Si racconta che già Pio X, nel corso di una udienza privata concessa a un missionario, parlandogli di Teresa di Lisieux – la cui fama cominciava a dilagare nel mondo – gli abbia confidato: “E’ la più grande santa dei tempi moderni”!
E fu buon profeta, tanto che il suo successore, Pio XI – dopo averla beatificata nel 1923, canonizzata nel 1925 e proclamata Patrona delle Missioni nel 1927 – avrebbe definito la vicenda ecclesiale di Teresa un “uragano di gloria”.

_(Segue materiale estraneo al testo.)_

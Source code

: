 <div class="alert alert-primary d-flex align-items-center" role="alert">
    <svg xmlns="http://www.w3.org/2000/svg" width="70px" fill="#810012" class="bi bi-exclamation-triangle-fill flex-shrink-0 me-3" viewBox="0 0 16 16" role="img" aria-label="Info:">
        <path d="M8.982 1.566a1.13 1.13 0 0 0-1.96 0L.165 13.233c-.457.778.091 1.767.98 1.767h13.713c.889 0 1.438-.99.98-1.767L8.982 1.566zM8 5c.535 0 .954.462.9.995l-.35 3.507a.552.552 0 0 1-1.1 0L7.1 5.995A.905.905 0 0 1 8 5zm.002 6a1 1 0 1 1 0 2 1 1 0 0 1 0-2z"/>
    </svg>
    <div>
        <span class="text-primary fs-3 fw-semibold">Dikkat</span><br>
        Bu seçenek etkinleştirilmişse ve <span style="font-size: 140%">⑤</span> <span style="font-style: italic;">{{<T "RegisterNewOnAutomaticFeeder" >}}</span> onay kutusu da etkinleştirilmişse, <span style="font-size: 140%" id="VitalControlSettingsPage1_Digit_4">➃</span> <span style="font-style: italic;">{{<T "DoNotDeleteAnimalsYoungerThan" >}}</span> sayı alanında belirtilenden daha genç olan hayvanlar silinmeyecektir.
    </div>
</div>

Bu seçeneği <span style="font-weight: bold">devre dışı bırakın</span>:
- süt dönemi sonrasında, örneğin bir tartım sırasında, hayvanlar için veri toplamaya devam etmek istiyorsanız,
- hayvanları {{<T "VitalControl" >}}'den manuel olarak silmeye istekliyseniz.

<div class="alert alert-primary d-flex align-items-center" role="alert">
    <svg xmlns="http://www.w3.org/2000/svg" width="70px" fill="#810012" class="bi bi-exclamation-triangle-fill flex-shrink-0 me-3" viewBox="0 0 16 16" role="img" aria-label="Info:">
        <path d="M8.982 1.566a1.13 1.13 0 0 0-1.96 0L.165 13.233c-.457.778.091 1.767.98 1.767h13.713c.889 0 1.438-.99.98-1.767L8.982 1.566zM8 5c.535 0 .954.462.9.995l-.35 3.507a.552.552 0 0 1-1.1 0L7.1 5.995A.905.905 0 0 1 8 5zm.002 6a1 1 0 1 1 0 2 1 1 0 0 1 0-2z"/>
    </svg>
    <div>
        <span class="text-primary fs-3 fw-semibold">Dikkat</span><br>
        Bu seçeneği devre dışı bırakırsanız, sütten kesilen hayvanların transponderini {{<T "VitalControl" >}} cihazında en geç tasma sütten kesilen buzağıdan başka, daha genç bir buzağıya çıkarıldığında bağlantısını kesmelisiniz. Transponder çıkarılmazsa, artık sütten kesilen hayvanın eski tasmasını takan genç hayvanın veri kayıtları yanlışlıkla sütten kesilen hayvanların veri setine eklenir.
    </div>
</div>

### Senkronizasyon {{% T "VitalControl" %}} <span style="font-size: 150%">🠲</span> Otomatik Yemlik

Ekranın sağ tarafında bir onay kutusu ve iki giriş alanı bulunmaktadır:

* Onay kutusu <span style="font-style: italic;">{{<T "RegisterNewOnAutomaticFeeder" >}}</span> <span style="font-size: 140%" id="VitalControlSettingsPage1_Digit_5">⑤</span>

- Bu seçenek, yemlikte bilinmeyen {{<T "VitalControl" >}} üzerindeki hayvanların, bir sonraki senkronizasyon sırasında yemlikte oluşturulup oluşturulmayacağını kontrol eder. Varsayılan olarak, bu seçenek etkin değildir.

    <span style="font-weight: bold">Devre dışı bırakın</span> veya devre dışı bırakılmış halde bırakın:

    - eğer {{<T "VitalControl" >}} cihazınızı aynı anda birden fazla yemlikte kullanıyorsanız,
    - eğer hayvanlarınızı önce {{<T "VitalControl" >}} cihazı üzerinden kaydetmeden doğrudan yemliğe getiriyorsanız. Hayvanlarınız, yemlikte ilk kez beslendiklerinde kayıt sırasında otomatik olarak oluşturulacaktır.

Certo è che, in tempi brevissimi, ella divenne “la fanciulla più amata della terra”, venerata da innumerevoli devoti e ammirata da intellettuali, da artisti e da teologi (G. Bernanos, P. Claudel, G. Cesbron, J. Green, F. Mauriac, E. Mounier, T. Merton, J. Guitton...).

La nascita

Eppure Teresa era nata in un villaggio quasi sconosciuto dell’alta Normandia (ad Alençon, nel 1873) e la sua vita era durata soltanto ventiquattro anni, nove dei quali trascorsi in un monastero di stretta clausura. Avrebbe dovuto restare sconosciuta, quasi perduta nelle pieghe della grande storia, e invece Dio l’aveva destinata a diventare, addirittura, “Dottore della Chiesa” (tale l’avrebbe proclamata Giovanni Paolo II nel 1997).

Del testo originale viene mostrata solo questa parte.